ACTIVITY: Exactly the lines from the start of the data below through the line that contains "- If your method involves" are to be copied, with pictures left out.

(Stored data)
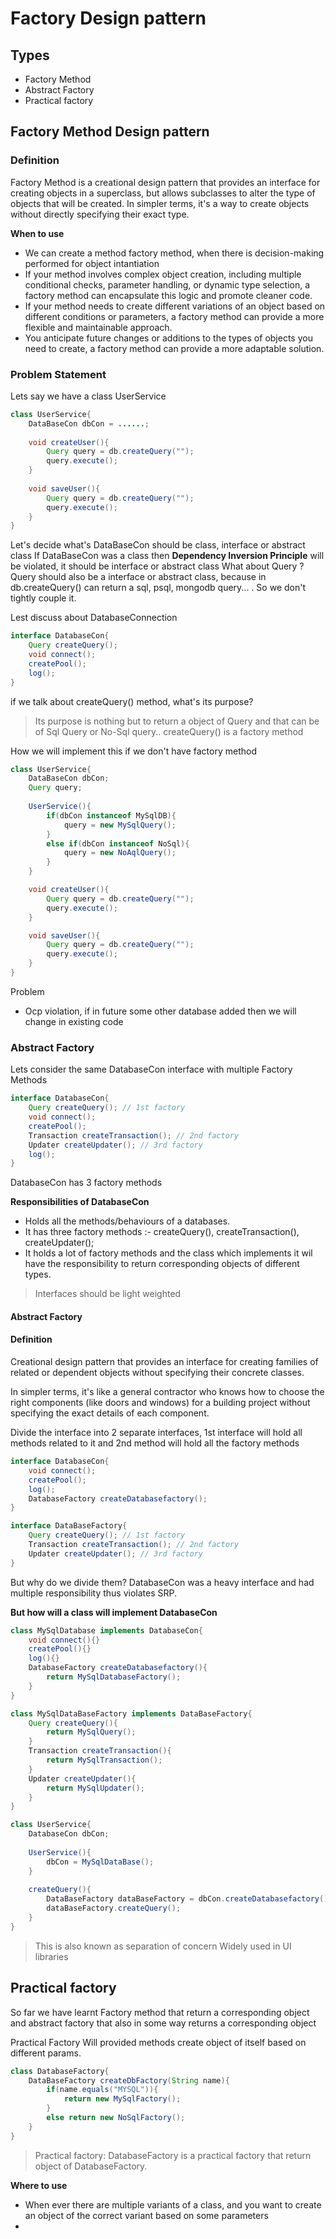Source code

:# Factory Design pattern

## Types
- Factory Method
- Abstract Factory
- Practical factory


## Factory Method Design pattern

### Definition
Factory Method is a creational design pattern that provides an interface for creating objects in a superclass, but allows subclasses to alter the type of objects that will be created.
In simpler terms, it's a way to create objects without directly specifying their exact type.


**When to use**
- We can create a method factory method, when there is decision-making performed for object intantiation
- If your method involves complex object creation, including multiple conditional checks, parameter handling, or dynamic type selection, a factory method can encapsulate this logic and promote cleaner code.
- If your method needs to create different variations of an object based on different conditions or parameters, a factory method can provide a more flexible and maintainable approach.
- You anticipate future changes or additions to the types of objects you need to create, a factory method can provide a more adaptable solution.

### Problem Statement
Lets say we have a class UserService
```java
class UserService{
    DataBaseCon dbCon = ......;
    
    void createUser(){
        Query query = db.createQuery("");
        query.execute();
    }
    
    void saveUser(){
        Query query = db.createQuery("");
        query.execute();
    }
}
```
Let's decide what's DataBaseCon should be class, interface or abstract class
If DataBaseCon was a class then **Dependency Inversion Principle** will be violated, it should be interface or abstract class
What about Query ? Query should also be a interface or abstract class,
because in db.createQuery() can return a sql, psql, mongodb query... . So we don't tightly couple it.


Lest discuss about DatabaseConnection
```java
interface DatabaseCon{
    Query createQuery();
    void connect();
    createPool();
    log();
}
```

if we talk about createQuery() method, what's its purpose?
> Its purpose is nothing but to return a object of Query and that can be of Sql Query or No-Sql query..
> createQuery() is a factory method

How we will implement this if we don't have factory method
```java
class UserService{
    DataBaseCon dbCon;
    Query query;
    
    UserService(){
        if(dbCon instanceof MySqlDB){
            query = new MySqlQuery();
        }
        else if(dbCon instanceof NoSql){
            query = new NoAqlQuery();
        }
    }

    void createUser(){
        Query query = db.createQuery("");
        query.execute();
    }

    void saveUser(){
        Query query = db.createQuery("");
        query.execute();
    }
}
```

Problem
- Ocp violation, if in future some other database added then we will change in existing code


### Abstract Factory
Lets consider the same DatabaseCon interface with multiple Factory Methods

```java
interface DatabaseCon{
    Query createQuery(); // 1st factory
    void connect();
    createPool();
    Transaction createTransaction(); // 2nd factory
    Updater createUpdater(); // 3rd factory
    log();
}
```
DatabaseCon has 3 factory methods


**Responsibilities of DatabaseCon**

- Holds all the methods/behaviours of a databases.
- It has three factory methods :- createQuery(), createTransaction(), createUpdater();
- It holds a lot of factory methods and the class which implements it wil have the responsibility to return corresponding objects of different types.


> Interfaces should be light weighted


#### Abstract Factory

#### Definition
Creational design pattern that provides an interface for creating families of related or dependent objects without specifying their concrete classes.

In simpler terms, it's like a general contractor who knows how to choose the right components (like doors and windows) for a building project without specifying the exact details of each component.




Divide the interface into 2 separate interfaces, 1st interface will hold all methods related to it
and 2nd method will hold all the factory methods

```java
interface DatabaseCon{
    void connect();
    createPool();
    log();
    DatabaseFactory createDatabasefactory();
}

interface DataBaseFactory{
    Query createQuery(); // 1st factory
    Transaction createTransaction(); // 2nd factory
    Updater createUpdater(); // 3rd factory
}
```
But why do we divide them?
DatabaseCon was a heavy interface and had multiple responsibility thus violates SRP.


**But how will a class will implement DatabaseCon**

```java
class MySqlDatabase implements DatabaseCon{
    void connect(){}
    createPool(){}
    log(){}
    DatabaseFactory createDatabasefactory(){
        return MySqlDatabaseFactory();
    }
}

class MySqlDataBaseFactory implements DataBaseFactory{
    Query createQuery(){
        return MySqlQuery();
    }
    Transaction createTransaction(){
        return MySqlTransaction();
    }
    Updater createUpdater(){
        return MySqlUpdater();
    }
}
```


```java
class UserService{
    DatabaseCon dbCon;
    
    UserService(){
        dbCon = MySqlDataBase();
    }
    
    createQuery(){
        DataBaseFactory dataBaseFactory = dbCon.createDatabasefactory();
        dataBaseFactory.createQuery();
    }
}
```

> This is also known as separation of concern
> Widely used in UI libraries




## Practical factory
So far we have learnt Factory method that return a corresponding object and abstract factory that also in some way 
returns a corresponding object

Practical Factory Will provided methods create object of itself based on different params. 

```java
class DatabaseFactory{
    DataBaseFactory createDbFactory(String name){
        if(name.equals("MYSQL")){
            return new MySqlFactory(); 
        }
        else return new NoSqlFactory();
    }
}
```

> Practical factory: DatabaseFactory is a practical factory that return object of DatabaseFactory.

**Where to use**
- When ever there are multiple variants of a class, and you want to create an object of the correct variant based on some parameters
-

ANSWER SPACE:
Source code

:# Factory Design pattern

## Types
- Factory Method
- Abstract Factory
- Practical factory


## Factory Method Design pattern

### Definition
Factory Method is a creational design pattern that provides an interface for creating objects in a superclass, but allows subclasses to alter the type of objects that will be created.
In simpler terms, it's a way to create objects without directly specifying their exact type.


**When to use**
- We can create a method factory method, when there is decision-making performed for object intantiation
- If your method involves complex object creation, including multiple conditional checks, parameter handling, or dynamic type selection, a factory method can encapsulate this logic and promote cleaner code.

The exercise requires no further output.